**Your goal**
Search the data for the word "within" and copy every line that contains it.

**Information**
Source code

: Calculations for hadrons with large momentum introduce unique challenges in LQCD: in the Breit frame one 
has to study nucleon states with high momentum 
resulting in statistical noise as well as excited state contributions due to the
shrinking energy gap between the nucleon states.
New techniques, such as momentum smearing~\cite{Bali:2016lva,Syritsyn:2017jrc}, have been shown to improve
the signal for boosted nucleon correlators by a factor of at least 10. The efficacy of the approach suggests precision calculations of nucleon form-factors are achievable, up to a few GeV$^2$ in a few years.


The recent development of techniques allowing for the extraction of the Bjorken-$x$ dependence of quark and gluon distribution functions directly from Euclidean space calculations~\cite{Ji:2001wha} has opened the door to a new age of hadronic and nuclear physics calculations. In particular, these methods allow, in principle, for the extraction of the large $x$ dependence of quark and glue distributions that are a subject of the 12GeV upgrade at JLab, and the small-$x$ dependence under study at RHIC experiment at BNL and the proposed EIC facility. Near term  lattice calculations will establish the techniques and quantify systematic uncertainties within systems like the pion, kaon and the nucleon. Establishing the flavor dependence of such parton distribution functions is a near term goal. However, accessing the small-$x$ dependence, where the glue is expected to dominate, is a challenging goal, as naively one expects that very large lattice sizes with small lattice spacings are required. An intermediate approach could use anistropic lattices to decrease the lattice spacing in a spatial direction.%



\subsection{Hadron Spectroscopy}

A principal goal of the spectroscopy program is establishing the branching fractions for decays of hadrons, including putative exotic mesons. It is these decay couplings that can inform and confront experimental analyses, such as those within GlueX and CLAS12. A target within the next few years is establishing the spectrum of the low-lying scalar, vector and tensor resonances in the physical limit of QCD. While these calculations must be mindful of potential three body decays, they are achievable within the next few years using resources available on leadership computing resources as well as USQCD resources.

**Task response**
The recent development of techniques allowing for the extraction of the Bjorken-$x$ dependence of quark and gluon distribution functions directly from Euclidean space calculations~\cite{Ji:2001wha} has opened the door to a new age of hadronic and nuclear physics calculations. In particular, these methods allow, in principle, for the extraction of the large $x$ dependence of quark and glue distributions that are a subject of the 12GeV upgrade at JLab, and the small-$x$ dependence under study at RHIC experiment at BNL and the proposed EIC facility. Near term  lattice calculations will establish the techniques and quantify systematic uncertainties within systems like the pion, kaon and the nucleon. Establishing the flavor dependence of such parton distribution functions is a near term goal. However, accessing the small-$x$ dependence, where the glue is expected to dominate, is a challenging goal, as naively one expects that very large lattice sizes with small lattice spacings are required. An intermediate approach could use anistropic lattices to decrease the lattice spacing in a spatial direction.%
A principal goal of the spectroscopy program is establishing the branching fractions for decays of hadrons, including putative exotic mesons. It is these decay couplings that can inform and confront experimental analyses, such as those within GlueX and CLAS12. A target within the next few years is establishing the spectrum of the low-lying scalar, vector and tensor resonances in the physical limit of QCD. While these calculations must be mindful of potential three body decays, they are achievable within the next few years using resources available on leadership computing resources as well as USQCD resources.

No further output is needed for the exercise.